Dataset |
══════════

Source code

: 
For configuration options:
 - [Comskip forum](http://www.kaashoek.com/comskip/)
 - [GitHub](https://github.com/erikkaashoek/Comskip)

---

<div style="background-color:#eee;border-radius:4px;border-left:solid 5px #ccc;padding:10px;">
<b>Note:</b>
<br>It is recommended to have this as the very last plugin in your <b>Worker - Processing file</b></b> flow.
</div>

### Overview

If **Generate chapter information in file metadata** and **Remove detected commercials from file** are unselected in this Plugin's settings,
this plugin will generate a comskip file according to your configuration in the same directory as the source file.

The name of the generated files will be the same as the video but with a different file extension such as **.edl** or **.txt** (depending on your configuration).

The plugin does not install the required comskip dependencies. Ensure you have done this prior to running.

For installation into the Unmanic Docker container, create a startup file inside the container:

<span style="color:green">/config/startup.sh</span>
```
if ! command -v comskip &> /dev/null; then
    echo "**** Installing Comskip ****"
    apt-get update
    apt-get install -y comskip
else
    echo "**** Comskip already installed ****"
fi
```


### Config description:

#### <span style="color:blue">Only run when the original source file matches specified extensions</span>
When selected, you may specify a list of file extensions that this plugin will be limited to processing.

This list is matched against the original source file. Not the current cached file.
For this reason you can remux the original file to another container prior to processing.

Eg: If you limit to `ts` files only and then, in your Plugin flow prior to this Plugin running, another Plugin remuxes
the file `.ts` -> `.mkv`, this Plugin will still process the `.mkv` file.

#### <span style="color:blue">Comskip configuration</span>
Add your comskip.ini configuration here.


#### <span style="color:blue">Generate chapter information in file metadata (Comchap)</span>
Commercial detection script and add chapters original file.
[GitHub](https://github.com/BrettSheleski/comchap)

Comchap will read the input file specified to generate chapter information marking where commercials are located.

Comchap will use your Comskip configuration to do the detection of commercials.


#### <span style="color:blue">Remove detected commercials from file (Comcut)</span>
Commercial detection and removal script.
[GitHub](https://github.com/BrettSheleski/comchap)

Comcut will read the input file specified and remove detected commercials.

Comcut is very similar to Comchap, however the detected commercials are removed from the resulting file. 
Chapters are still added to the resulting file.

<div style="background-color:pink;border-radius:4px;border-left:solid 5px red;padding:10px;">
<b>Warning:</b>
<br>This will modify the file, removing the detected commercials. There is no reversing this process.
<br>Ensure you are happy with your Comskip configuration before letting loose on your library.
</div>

══════════

Task instructions |
Each line from the top of the material above, through the one that contains "When selected, you", should be restated word for word.

The completed task |
Source code

: 
For configuration options:
 - [Comskip forum](http://www.kaashoek.com/comskip/)
 - [GitHub](https://github.com/erikkaashoek/Comskip)

---

<div style="background-color:#eee;border-radius:4px;border-left:solid 5px #ccc;padding:10px;">
<b>Note:</b>
<br>It is recommended to have this as the very last plugin in your <b>Worker - Processing file</b></b> flow.
</div>

### Overview

If **Generate chapter information in file metadata** and **Remove detected commercials from file** are unselected in this Plugin's settings,
this plugin will generate a comskip file according to your configuration in the same directory as the source file.

The name of the generated files will be the same as the video but with a different file extension such as **.edl** or **.txt** (depending on your configuration).

The plugin does not install the required comskip dependencies. Ensure you have done this prior to running.

For installation into the Unmanic Docker container, create a startup file inside the container:

<span style="color:green">/config/startup.sh</span>
```
if ! command -v comskip &> /dev/null; then
    echo "**** Installing Comskip ****"
    apt-get update
    apt-get install -y comskip
else
    echo "**** Comskip already installed ****"
fi
```


### Config description:

#### <span style="color:blue">Only run when the original source file matches specified extensions</span>
When selected, you may specify a list of file extensions that this plugin will be limited to processing.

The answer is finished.